◆ **What to do**:
Only part of the listing is needed, namely the lines from its start through the line with "and Child Development).", and they should be retyped exactly.
*** Block opens ***
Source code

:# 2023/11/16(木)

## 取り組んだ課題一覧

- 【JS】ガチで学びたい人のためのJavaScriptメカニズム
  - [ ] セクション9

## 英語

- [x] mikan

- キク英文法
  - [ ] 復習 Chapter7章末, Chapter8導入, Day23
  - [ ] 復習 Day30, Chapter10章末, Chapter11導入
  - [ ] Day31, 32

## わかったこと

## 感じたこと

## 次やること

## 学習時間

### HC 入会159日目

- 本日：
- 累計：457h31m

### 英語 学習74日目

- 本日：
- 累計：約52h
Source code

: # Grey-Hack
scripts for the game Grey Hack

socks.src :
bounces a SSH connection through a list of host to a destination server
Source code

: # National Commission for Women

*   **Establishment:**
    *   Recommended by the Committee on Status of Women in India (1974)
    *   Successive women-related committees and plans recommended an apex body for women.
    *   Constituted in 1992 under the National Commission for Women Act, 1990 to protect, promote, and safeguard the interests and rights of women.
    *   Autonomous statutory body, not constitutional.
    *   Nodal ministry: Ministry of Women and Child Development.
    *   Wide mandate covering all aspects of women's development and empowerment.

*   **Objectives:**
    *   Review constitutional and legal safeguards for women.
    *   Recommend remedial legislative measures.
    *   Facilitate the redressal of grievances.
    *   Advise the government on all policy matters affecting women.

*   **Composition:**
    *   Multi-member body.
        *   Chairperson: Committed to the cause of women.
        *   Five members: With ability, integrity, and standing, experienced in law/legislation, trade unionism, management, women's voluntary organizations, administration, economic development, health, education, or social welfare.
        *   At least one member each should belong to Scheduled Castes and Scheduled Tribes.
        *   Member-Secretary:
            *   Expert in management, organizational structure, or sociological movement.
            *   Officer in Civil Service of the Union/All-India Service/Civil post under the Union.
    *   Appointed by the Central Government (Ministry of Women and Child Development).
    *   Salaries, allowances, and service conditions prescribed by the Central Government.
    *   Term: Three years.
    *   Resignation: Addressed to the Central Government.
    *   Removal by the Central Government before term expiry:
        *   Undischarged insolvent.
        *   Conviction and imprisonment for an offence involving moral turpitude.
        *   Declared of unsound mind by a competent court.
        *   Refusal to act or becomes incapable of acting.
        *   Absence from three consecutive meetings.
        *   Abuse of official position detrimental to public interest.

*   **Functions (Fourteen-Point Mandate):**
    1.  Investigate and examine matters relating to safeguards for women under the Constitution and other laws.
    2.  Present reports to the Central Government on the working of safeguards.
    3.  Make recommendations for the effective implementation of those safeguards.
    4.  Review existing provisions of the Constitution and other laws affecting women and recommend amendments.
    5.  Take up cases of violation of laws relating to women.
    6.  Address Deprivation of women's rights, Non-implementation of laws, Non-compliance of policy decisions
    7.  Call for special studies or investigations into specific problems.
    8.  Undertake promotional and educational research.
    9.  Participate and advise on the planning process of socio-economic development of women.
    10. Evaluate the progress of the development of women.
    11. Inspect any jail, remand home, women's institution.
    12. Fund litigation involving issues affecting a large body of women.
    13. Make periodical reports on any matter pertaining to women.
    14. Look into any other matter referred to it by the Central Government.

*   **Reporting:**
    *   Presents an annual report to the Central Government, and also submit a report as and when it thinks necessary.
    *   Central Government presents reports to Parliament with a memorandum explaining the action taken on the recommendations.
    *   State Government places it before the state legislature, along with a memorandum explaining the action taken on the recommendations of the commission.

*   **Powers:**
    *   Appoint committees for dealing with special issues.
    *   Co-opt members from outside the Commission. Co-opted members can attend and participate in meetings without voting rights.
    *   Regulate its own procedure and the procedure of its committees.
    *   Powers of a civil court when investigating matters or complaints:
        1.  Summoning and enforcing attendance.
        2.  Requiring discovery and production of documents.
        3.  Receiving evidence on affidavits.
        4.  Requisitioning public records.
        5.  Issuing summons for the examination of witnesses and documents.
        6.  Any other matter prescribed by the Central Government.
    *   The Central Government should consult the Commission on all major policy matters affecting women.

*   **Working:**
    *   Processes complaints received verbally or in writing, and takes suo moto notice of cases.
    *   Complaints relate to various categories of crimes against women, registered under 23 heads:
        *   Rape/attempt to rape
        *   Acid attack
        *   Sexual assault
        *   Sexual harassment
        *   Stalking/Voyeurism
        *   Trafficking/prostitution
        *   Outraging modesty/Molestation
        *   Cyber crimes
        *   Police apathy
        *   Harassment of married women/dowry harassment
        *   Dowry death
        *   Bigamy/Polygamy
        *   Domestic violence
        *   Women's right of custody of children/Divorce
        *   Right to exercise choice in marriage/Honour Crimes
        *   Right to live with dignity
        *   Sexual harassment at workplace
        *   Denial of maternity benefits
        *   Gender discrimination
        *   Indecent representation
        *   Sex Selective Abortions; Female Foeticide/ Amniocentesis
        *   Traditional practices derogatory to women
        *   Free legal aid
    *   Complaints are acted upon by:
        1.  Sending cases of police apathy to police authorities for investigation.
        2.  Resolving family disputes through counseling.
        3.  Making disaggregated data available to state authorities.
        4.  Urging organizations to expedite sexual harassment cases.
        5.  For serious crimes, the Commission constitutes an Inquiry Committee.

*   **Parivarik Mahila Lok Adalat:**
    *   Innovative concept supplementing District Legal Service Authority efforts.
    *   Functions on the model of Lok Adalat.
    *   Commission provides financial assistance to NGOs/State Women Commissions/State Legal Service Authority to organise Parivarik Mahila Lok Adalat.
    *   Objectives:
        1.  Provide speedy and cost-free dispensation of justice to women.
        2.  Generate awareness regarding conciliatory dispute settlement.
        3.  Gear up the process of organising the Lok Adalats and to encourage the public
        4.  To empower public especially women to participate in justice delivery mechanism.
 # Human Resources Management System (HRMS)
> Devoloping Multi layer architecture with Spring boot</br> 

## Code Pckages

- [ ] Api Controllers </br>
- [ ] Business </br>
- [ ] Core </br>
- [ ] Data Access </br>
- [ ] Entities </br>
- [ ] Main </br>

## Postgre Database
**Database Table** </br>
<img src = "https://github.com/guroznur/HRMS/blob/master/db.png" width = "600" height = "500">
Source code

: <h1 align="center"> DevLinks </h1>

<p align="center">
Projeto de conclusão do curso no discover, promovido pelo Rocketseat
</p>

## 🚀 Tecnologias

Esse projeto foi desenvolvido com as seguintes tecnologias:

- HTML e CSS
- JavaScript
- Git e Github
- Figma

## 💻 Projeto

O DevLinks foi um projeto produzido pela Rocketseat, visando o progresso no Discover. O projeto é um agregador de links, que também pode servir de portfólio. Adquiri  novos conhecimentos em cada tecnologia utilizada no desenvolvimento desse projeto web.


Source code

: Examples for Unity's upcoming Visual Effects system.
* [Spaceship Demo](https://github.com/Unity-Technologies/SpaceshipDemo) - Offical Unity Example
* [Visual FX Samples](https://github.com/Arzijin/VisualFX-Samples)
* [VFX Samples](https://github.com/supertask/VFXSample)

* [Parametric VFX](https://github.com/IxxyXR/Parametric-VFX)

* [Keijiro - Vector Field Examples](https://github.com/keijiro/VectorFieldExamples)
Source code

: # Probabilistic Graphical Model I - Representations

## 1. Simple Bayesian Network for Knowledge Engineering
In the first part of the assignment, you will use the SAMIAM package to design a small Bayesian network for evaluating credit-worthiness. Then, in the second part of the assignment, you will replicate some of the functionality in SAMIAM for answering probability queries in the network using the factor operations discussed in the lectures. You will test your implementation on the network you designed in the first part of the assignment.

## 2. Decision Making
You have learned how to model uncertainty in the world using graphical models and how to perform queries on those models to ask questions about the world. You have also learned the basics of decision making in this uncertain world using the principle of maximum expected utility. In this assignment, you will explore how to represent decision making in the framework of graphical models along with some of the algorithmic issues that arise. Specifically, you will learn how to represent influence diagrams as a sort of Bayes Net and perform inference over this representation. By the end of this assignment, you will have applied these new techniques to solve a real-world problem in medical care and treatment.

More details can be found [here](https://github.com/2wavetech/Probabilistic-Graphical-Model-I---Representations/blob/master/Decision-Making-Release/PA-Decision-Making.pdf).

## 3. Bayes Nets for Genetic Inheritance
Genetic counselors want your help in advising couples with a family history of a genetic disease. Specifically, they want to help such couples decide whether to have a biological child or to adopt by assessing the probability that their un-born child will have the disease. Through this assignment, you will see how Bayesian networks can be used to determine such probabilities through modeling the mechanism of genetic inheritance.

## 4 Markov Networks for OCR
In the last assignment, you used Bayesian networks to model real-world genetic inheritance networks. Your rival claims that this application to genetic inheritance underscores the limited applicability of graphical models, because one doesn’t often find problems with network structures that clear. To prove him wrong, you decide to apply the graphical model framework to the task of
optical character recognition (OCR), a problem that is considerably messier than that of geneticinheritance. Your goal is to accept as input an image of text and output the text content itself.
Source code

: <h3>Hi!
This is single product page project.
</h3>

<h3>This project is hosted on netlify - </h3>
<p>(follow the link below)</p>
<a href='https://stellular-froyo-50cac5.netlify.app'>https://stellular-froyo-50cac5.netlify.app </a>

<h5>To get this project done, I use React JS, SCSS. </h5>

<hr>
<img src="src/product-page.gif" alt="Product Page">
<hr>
*** Block closes ***
◆ **Finished task**:
Source code

:# 2023/11/16(木)

## 取り組んだ課題一覧

- 【JS】ガチで学びたい人のためのJavaScriptメカニズム
  - [ ] セクション9

## 英語

- [x] mikan

- キク英文法
  - [ ] 復習 Chapter7章末, Chapter8導入, Day23
  - [ ] 復習 Day30, Chapter10章末, Chapter11導入
  - [ ] Day31, 32

## わかったこと

## 感じたこと

## 次やること

## 学習時間

### HC 入会159日目

- 本日：
- 累計：457h31m

### 英語 学習74日目

- 本日：
- 累計：約52h
Source code

: # Grey-Hack
scripts for the game Grey Hack

socks.src :
bounces a SSH connection through a list of host to a destination server
Source code

: # National Commission for Women

*   **Establishment:**
    *   Recommended by the Committee on Status of Women in India (1974)
    *   Successive women-related committees and plans recommended an apex body for women.
    *   Constituted in 1992 under the National Commission for Women Act, 1990 to protect, promote, and safeguard the interests and rights of women.
    *   Autonomous statutory body, not constitutional.
    *   Nodal ministry: Ministry of Women and Child Development.
    *   Wide mandate covering all aspects of women's development and empowerment.

*   **Objectives:**
    *   Review constitutional and legal safeguards for women.
    *   Recommend remedial legislative measures.
    *   Facilitate the redressal of grievances.
    *   Advise the government on all policy matters affecting women.

*   **Composition:**
    *   Multi-member body.
        *   Chairperson: Committed to the cause of women.
        *   Five members: With ability, integrity, and standing, experienced in law/legislation, trade unionism, management, women's voluntary organizations, administration, economic development, health, education, or social welfare.
        *   At least one member each should belong to Scheduled Castes and Scheduled Tribes.
        *   Member-Secretary:
            *   Expert in management, organizational structure, or sociological movement.
            *   Officer in Civil Service of the Union/All-India Service/Civil post under the Union.
    *   Appointed by the Central Government (Ministry of Women and Child Development).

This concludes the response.